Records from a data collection
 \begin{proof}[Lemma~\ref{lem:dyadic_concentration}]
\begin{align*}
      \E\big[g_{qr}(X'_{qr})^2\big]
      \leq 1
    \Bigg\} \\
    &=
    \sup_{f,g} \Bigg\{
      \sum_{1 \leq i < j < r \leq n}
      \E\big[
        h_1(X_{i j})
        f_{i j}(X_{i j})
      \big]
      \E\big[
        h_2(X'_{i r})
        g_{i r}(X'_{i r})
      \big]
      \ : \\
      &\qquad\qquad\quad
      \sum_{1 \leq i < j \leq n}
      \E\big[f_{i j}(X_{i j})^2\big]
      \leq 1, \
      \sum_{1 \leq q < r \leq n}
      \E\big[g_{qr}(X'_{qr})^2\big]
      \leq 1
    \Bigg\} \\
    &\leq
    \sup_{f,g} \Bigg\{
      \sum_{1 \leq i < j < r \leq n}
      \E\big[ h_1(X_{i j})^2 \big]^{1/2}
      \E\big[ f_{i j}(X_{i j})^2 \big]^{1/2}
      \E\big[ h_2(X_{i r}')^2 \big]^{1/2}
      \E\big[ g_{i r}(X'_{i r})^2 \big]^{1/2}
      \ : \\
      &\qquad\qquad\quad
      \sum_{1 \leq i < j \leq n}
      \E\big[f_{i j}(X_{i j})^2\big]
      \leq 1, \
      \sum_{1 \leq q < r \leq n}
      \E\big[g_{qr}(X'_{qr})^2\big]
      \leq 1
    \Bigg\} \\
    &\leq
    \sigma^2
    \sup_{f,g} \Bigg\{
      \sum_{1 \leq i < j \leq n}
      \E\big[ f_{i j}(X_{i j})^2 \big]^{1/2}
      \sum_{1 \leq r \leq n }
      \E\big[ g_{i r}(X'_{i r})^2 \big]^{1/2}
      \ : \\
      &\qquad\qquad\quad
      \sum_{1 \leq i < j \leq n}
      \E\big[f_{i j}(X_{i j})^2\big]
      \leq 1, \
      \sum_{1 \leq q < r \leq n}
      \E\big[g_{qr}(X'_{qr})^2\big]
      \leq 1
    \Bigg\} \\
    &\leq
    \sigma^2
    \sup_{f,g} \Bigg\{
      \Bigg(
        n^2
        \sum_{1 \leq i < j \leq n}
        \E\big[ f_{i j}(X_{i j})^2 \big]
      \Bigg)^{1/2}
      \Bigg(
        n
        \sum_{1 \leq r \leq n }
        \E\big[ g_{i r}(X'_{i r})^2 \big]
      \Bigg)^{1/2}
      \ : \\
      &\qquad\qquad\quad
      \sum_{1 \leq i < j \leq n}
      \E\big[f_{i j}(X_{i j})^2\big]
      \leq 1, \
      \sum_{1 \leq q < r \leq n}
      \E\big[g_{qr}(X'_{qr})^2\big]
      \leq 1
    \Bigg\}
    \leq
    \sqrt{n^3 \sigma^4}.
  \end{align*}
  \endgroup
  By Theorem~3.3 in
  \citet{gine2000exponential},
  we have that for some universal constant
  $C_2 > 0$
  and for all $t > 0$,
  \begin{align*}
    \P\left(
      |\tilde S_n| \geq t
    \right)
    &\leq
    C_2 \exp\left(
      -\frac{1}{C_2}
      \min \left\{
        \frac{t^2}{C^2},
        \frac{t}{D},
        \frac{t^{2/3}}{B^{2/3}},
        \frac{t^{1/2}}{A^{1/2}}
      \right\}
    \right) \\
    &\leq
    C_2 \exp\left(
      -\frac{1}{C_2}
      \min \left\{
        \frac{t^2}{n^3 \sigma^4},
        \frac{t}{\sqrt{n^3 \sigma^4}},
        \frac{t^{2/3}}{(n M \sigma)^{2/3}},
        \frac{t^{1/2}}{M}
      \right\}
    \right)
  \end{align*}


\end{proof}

* **WORK INSTRUCTIONS**
Your task is to copy each line of the entries that includes the word "proof".

* **FINISHED EXERCISE**
 \begin{proof}[Lemma~\ref{lem:dyadic_concentration}]
\end{proof}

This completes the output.